Anna K. McDowell, MD1, Timothy W. Lineberry, MD2, J. Michael Bostwick, MD2
Komentarz: prof. nadzw. dr hab. med. Łukasz Święcicki, II Klinika Psychiatryczna, Instytut Psychiatrii i Neurologii, Warszawa

1 Department of Psychiatry and Behavioral Sciences, University of Washington, Seattle, Waszyngton, USA

2 Department of Psychiatry and Psychology, Mayo Clinic, Rochester, Minnesota, USA

Practical Suicide-Risk Management for the Busy Primary Care Physician Mayo Clin Proc 2011;86(8):792-800

Tłum. prof. nadzw. dr hab. med. Łukasz Święcicki

Adres do korespondencji: Timothy W. Lineberry, MD, Department of Psychiatry and Psychology, Mayo Clinic, 200 First St SW, Rochester, MN 55905, USA E-mail: lineberry.timothy@mayo.edu

Samobójstwo jest problemem zdrowia publicznego i jedną z głównych przyczyn umieralności.

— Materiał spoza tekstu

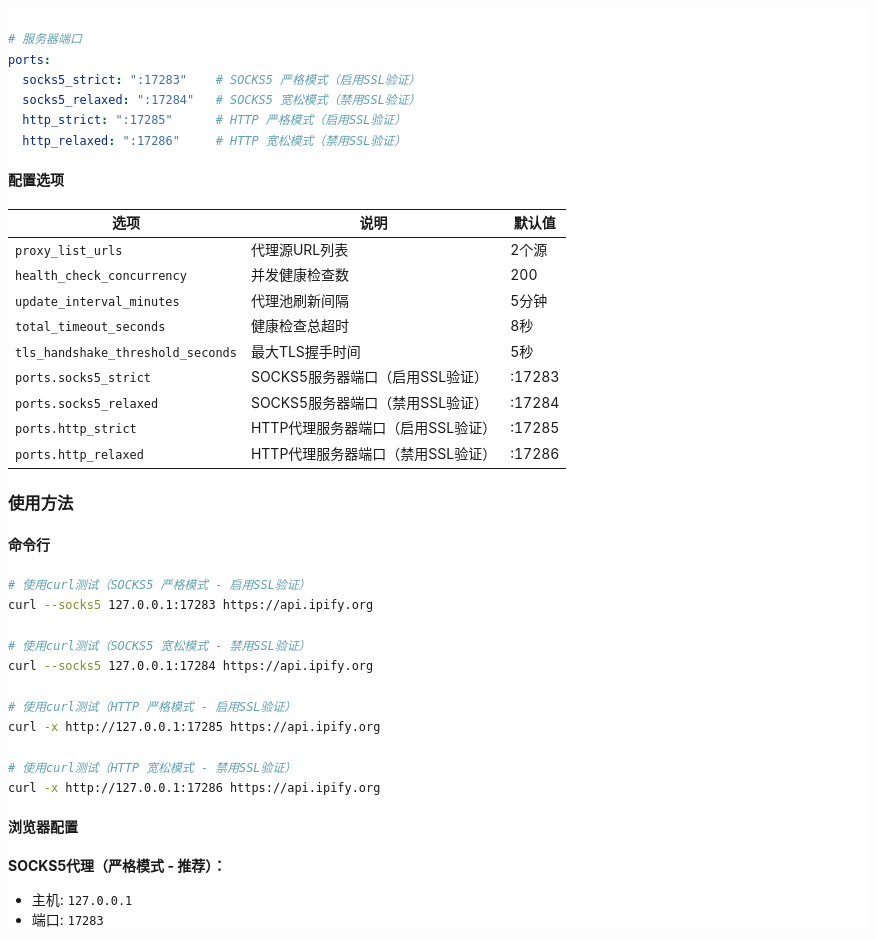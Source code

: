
 ```yaml

# 服务器端口
ports:
  socks5_strict: ":17283"    # SOCKS5 严格模式（启用SSL验证）
  socks5_relaxed: ":17284"   # SOCKS5 宽松模式（禁用SSL验证）
  http_strict: ":17285"      # HTTP 严格模式（启用SSL验证）
  http_relaxed: ":17286"     # HTTP 宽松模式（禁用SSL验证）
```

#### 配置选项

| 选项 | 说明 | 默认值 |
|------|------|--------|
| `proxy_list_urls` | 代理源URL列表 | 2个源 |
| `health_check_concurrency` | 并发健康检查数 | 200 |
| `update_interval_minutes` | 代理池刷新间隔 | 5分钟 |
| `total_timeout_seconds` | 健康检查总超时 | 8秒 |
| `tls_handshake_threshold_seconds` | 最大TLS握手时间 | 5秒 |
| `ports.socks5_strict` | SOCKS5服务器端口（启用SSL验证） | :17283 |
| `ports.socks5_relaxed` | SOCKS5服务器端口（禁用SSL验证） | :17284 |
| `ports.http_strict` | HTTP代理服务器端口（启用SSL验证） | :17285 |
| `ports.http_relaxed` | HTTP代理服务器端口（禁用SSL验证） | :17286 |

### 使用方法

#### 命令行

```bash
# 使用curl测试（SOCKS5 严格模式 - 启用SSL验证）
curl --socks5 127.0.0.1:17283 https://api.ipify.org

# 使用curl测试（SOCKS5 宽松模式 - 禁用SSL验证）
curl --socks5 127.0.0.1:17284 https://api.ipify.org

# 使用curl测试（HTTP 严格模式 - 启用SSL验证）
curl -x http://127.0.0.1:17285 https://api.ipify.org

# 使用curl测试（HTTP 宽松模式 - 禁用SSL验证）
curl -x http://127.0.0.1:17286 https://api.ipify.org
```

#### 浏览器配置

**SOCKS5代理（严格模式 - 推荐）：**
- 主机: `127.0.0.1`
- 端口: `17283`
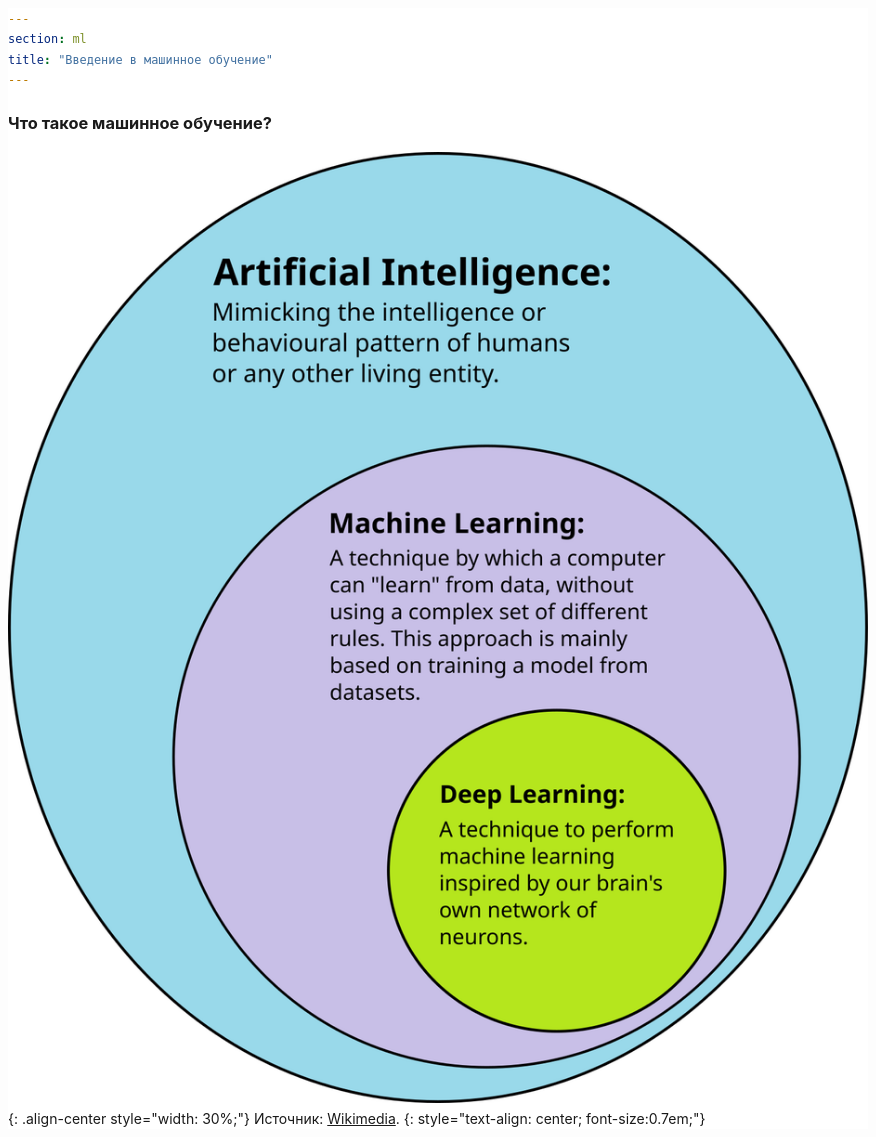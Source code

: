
 ```yaml
---
section: ml
title: "Введение в машинное обучение"
---
```



### Что такое машинное обучение?

![styled-image](/assets/images/ml_text/ml0-1.svg "Машинное обучение и искусственный интеллект"){: .align-center style="width: 30%;"}
Источник: [Wikimedia](https://commons.wikimedia.org/wiki/File:AI-ML-DL.svg).
{: style="text-align: center; font-size:0.7em;"}
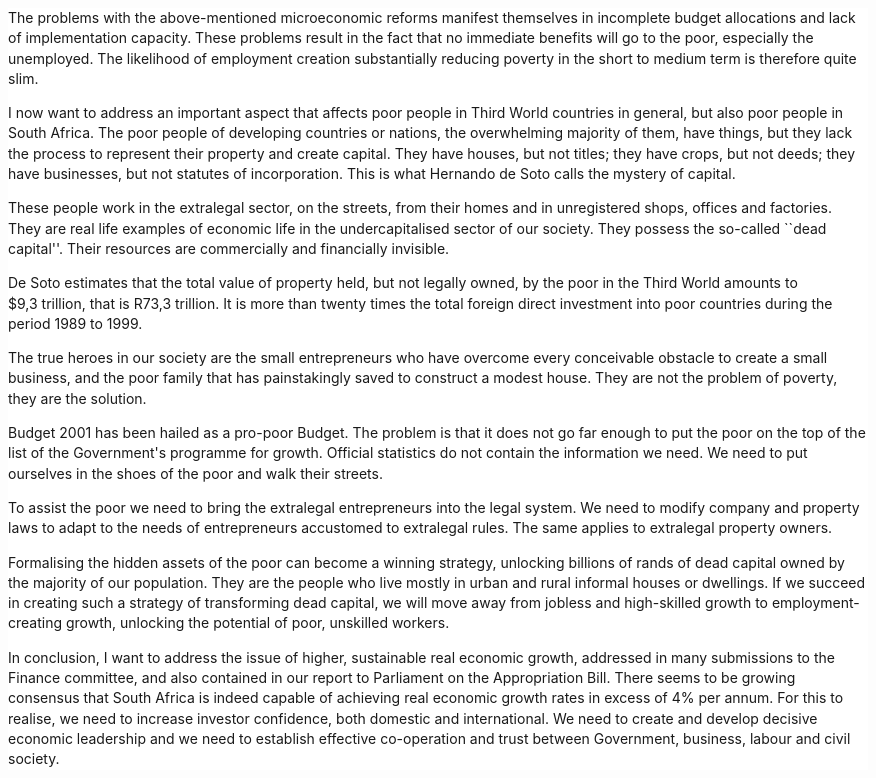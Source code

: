The problems with the above-mentioned microeconomic reforms manifest
themselves in incomplete budget allocations and lack of implementation
capacity. These problems result in the fact that no immediate benefits will
go to the poor, especially the unemployed. The likelihood of employment
creation substantially reducing poverty in the short to medium term is
therefore quite slim.

I now want to address an important aspect that affects poor people in Third
World countries in general, but also poor people in South Africa. The poor
people of developing countries or nations, the overwhelming majority of
them, have things, but they lack the process to represent their property
and create capital. They have houses, but not titles; they have crops, but
not deeds; they have businesses, but not statutes of incorporation. This is
what Hernando de Soto calls the mystery of capital.

These people work in the extralegal sector, on the streets, from their
homes and in unregistered shops, offices and factories. They are real life
examples of economic life in the undercapitalised sector of our society.
They possess the so-called ``dead capital''. Their resources are
commercially and financially invisible.

De Soto estimates that the total value of property held, but not legally
owned, by the poor in the Third World amounts to $9,3 trillion, that is
R73,3 trillion. It is more than twenty times the total foreign direct
investment into poor countries during the period 1989 to 1999.

The true heroes in our society are the small entrepreneurs who have
overcome every conceivable obstacle to create a small business, and the
poor family that has painstakingly saved to construct a modest house. They
are not the problem of poverty, they are the solution.

Budget 2001 has been hailed as a pro-poor Budget. The problem is that it
does not go far enough to put the poor on the top of the list of the
Government's programme for growth. Official statistics do not contain the
information we need. We need to put ourselves in the shoes of the poor and
walk their streets.

To assist the poor we need to bring the extralegal entrepreneurs into the
legal system. We need to modify company and property laws to adapt to the
needs of entrepreneurs accustomed to extralegal rules. The same applies to
extralegal property owners.

Formalising the hidden assets of the poor can become a winning strategy,
unlocking billions of rands of dead capital owned by the majority of our
population. They are the people who live mostly in urban and rural informal
houses or dwellings. If we succeed in creating such a strategy of
transforming dead capital, we will move away from jobless and high-skilled
growth to employment-creating growth, unlocking the potential of poor,
unskilled workers.

In conclusion, I want to address the issue of higher, sustainable real
economic growth, addressed in many submissions to the Finance committee,
and also contained in our report to Parliament on the Appropriation Bill.
There seems to be growing consensus that South Africa is indeed capable of
achieving real economic growth rates in excess of 4% per annum. For this to
realise, we need to increase investor confidence, both domestic and
international. We need to create and develop decisive economic leadership
and we need to establish effective co-operation and trust between
Government, business, labour and civil society.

Liczba osób, które poważnie myślą o popełnieniu samobójstwa, planują je i podejmują próby samobójcze, jest zaskakująco wysoka. Lekarze pierwszego kontaktu wypisują w sumie więcej recept na leki przeciwdepresyjne niż psychiatrzy. Częściej też mają kontakt z pacjentem w ciągu miesiąca przed popełnieniem przez niego samobójstwa. Lekarze rodzinni coraz lepiej radzą sobie z leczeniem osób cierpiących na depresję. Wciąż jednak jest wiele do zrobienia w kwestii szkolenia lekarzy w zakresie postępowania z pacjentami narażonymi na popełnienie samobójstwa. Zastosowanie modelu opieki nad osobami z depresją, który opierałby się na współpracy pomiędzy lekarzami pierwszego kontaktu a psychiatrami, mogłoby korzystnie wpłynąć na wyniki leczenia oraz obniżyć ryzyko popełnienia samobójstwa przez pacjenta. Objawami towarzyszącymi depresji są uzależnienie od alkoholu oraz zaburzenia lękowe. Dlatego istotna jest ich identyfikacja oraz podjęcie leczenia. Opieka nad pacjentami narażonymi na popełnienie samobójstwa obejmuje umiejętność rozróżnienia czynników zwiększających ryzyko samobójstwa, począwszy od niepokojących sygnałów, poprzez stworzenie planu oceny ryzyka wystąpienia samobójstwa, aż do ustalenia konkretnych działań, jakie należy podjąć w sytuacji kryzysowej.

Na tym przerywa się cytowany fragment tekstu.